● The task: Output the data word for word. Begin at its first line and end at the line with "For example, a".

====== Records shown

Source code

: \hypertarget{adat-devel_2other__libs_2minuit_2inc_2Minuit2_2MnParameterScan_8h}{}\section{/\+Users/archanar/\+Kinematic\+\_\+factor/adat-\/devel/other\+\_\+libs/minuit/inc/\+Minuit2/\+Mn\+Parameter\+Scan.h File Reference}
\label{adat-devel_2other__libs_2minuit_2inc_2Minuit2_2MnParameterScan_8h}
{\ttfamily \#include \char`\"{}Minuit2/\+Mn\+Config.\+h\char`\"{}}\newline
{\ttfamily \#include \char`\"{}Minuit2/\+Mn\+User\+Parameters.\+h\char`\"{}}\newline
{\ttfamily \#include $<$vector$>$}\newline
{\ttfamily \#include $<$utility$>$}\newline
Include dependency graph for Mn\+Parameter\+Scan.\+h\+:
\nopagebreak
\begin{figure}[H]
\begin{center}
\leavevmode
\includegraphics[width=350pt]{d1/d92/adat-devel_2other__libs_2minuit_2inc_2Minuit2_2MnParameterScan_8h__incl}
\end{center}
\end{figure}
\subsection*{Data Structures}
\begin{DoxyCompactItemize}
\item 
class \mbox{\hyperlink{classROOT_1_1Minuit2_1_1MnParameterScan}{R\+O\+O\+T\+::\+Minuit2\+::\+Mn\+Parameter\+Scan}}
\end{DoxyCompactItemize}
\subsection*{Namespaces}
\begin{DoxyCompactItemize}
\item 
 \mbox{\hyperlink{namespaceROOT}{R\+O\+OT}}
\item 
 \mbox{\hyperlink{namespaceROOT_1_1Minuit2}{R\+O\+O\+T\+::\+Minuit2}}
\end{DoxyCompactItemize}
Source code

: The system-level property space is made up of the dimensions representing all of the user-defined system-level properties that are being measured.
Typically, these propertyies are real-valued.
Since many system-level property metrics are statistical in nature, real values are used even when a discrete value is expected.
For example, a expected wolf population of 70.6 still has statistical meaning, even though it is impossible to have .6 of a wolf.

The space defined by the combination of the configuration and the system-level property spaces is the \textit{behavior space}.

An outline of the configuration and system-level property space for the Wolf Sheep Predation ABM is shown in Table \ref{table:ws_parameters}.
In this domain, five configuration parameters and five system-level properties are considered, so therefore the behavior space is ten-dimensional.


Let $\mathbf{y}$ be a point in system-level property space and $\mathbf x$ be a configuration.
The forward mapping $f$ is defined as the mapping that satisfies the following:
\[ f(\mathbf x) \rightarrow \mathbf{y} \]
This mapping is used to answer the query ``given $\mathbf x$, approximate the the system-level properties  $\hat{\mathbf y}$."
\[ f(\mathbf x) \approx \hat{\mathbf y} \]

============

● Answer below:
Source code

: \hypertarget{adat-devel_2other__libs_2minuit_2inc_2Minuit2_2MnParameterScan_8h}{}\section{/\+Users/archanar/\+Kinematic\+\_\+factor/adat-\/devel/other\+\_\+libs/minuit/inc/\+Minuit2/\+Mn\+Parameter\+Scan.h File Reference}
\label{adat-devel_2other__libs_2minuit_2inc_2Minuit2_2MnParameterScan_8h}
{\ttfamily \#include \char`\"{}Minuit2/\+Mn\+Config.\+h\char`\"{}}\newline
{\ttfamily \#include \char`\"{}Minuit2/\+Mn\+User\+Parameters.\+h\char`\"{}}\newline
{\ttfamily \#include $<$vector$>$}\newline
{\ttfamily \#include $<$utility$>$}\newline
Include dependency graph for Mn\+Parameter\+Scan.\+h\+:
\nopagebreak
\begin{figure}[H]
\begin{center}
\leavevmode
\includegraphics[width=350pt]{d1/d92/adat-devel_2other__libs_2minuit_2inc_2Minuit2_2MnParameterScan_8h__incl}
\end{center}
\end{figure}
\subsection*{Data Structures}
\begin{DoxyCompactItemize}
\item 
class \mbox{\hyperlink{classROOT_1_1Minuit2_1_1MnParameterScan}{R\+O\+O\+T\+::\+Minuit2\+::\+Mn\+Parameter\+Scan}}
\end{DoxyCompactItemize}
\subsection*{Namespaces}
\begin{DoxyCompactItemize}
\item 
 \mbox{\hyperlink{namespaceROOT}{R\+O\+OT}}
\item 
 \mbox{\hyperlink{namespaceROOT_1_1Minuit2}{R\+O\+O\+T\+::\+Minuit2}}
\end{DoxyCompactItemize}
Source code

: The system-level property space is made up of the dimensions representing all of the user-defined system-level properties that are being measured.
Typically, these propertyies are real-valued.
Since many system-level property metrics are statistical in nature, real values are used even when a discrete value is expected.
For example, a expected wolf population of 70.6 still has statistical meaning, even though it is impossible to have .6 of a wolf.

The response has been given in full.